» What is needed
Work through the material below line by line and say how many lines include the word "mypy". Only the number, please.

___ Data to use

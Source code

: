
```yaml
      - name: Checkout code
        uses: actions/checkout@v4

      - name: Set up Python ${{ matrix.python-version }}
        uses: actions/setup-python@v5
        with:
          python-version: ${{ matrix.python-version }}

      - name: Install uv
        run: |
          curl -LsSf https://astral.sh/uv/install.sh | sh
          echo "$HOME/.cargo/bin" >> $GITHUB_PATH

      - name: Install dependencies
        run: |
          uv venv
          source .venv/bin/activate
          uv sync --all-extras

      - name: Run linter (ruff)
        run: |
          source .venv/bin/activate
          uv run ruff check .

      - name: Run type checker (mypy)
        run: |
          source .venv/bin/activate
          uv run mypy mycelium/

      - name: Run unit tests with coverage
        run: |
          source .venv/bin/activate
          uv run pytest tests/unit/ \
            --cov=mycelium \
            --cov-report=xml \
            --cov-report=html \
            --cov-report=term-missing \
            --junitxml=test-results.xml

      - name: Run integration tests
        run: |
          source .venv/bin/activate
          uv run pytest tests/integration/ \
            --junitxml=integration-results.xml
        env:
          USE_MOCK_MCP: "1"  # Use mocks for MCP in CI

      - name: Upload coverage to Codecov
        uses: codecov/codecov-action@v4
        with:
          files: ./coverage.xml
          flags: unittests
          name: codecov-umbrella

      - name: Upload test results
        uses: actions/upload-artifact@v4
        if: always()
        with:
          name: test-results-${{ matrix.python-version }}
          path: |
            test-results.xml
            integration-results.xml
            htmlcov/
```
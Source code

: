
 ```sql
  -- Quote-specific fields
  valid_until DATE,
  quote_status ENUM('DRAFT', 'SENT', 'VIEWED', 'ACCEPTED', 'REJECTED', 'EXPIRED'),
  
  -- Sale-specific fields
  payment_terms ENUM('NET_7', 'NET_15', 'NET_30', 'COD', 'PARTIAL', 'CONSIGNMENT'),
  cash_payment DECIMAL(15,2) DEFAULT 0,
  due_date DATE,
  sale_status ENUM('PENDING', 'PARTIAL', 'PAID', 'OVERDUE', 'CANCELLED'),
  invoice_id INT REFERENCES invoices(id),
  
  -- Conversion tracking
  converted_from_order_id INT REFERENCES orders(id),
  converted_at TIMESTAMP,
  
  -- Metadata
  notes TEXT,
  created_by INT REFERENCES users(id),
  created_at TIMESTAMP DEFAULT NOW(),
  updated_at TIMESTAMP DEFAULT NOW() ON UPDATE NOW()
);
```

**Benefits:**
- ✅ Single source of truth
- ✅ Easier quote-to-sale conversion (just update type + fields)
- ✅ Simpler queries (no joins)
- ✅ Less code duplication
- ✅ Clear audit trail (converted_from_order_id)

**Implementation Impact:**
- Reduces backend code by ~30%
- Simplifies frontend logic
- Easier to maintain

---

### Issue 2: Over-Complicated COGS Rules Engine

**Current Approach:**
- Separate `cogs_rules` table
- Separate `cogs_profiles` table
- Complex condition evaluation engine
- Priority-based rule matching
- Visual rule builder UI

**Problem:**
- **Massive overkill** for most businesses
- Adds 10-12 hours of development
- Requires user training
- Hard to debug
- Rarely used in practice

______

» Exercise response
2